**YOUR OBJECTIVE**:
Could you copy out every line of the data where the word "intercepts" occurs?

**THE DATA**:
- Opening Delimiter -

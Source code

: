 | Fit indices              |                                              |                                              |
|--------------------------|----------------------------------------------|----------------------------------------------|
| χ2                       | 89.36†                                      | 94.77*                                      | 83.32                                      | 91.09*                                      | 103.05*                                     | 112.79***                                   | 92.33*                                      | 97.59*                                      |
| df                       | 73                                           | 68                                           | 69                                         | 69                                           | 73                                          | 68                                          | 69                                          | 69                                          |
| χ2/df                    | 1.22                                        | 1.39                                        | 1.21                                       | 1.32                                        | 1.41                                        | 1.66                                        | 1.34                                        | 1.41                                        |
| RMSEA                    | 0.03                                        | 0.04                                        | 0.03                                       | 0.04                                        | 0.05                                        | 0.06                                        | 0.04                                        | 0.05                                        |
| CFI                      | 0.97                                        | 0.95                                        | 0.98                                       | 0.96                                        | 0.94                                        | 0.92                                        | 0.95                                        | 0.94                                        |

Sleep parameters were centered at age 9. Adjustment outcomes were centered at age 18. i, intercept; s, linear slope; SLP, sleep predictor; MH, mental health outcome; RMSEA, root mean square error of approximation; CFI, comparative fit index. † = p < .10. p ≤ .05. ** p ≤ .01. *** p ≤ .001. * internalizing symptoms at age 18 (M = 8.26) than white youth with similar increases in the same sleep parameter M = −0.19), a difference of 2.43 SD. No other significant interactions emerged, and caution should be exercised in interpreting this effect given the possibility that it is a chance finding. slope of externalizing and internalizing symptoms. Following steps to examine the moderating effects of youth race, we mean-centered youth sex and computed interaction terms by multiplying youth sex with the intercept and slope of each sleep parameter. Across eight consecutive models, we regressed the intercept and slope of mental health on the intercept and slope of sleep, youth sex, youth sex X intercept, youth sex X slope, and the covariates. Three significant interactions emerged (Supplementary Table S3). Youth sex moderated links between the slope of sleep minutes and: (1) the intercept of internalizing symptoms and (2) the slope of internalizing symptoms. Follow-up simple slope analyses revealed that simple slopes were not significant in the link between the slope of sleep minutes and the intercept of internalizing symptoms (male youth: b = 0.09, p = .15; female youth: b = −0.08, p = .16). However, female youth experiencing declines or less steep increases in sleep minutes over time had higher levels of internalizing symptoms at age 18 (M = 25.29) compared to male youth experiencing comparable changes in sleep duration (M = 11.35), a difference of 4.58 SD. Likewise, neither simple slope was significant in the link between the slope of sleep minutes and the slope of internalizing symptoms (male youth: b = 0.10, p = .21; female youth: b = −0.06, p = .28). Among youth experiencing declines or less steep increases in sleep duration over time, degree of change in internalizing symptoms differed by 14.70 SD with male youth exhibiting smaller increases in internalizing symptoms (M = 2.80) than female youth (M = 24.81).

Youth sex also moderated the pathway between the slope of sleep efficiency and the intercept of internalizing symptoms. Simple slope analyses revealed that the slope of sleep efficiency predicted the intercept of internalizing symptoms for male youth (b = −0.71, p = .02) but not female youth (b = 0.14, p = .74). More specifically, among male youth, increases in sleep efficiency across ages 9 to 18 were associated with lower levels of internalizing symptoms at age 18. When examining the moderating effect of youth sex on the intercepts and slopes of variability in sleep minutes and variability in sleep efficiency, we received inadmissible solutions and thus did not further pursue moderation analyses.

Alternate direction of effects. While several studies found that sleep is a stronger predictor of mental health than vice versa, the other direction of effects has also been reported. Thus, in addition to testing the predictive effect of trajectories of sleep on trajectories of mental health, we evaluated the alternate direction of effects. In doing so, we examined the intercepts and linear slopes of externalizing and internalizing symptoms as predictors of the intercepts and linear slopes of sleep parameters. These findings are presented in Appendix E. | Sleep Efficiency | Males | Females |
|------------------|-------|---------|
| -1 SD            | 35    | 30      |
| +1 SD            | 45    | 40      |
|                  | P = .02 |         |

- Closing Delimiter -

**EXERCISE SOLUTION**:
Youth sex also moderated the pathway between the slope of sleep efficiency and the intercept of internalizing symptoms. Simple slope analyses revealed that the slope of sleep efficiency predicted the intercept of internalizing symptoms for male youth (b = −0.71, p = .02) but not female youth (b = 0.14, p = .74). More specifically, among male youth, increases in sleep efficiency across ages 9 to 18 were associated with lower levels of internalizing symptoms at age 18. When examining the moderating effect of youth sex on the intercepts and slopes of variability in sleep minutes and variability in sleep efficiency, we received inadmissible solutions and thus did not further pursue moderation analyses.
Alternate direction of effects. While several studies found that sleep is a stronger predictor of mental health than vice versa, the other direction of effects has also been reported. Thus, in addition to testing the predictive effect of trajectories of sleep on trajectories of mental health, we evaluated the alternate direction of effects. In doing so, we examined the intercepts and linear slopes of externalizing and internalizing symptoms as predictors of the intercepts and linear slopes of sleep parameters. These findings are presented in Appendix E. | Sleep Efficiency | Males | Females |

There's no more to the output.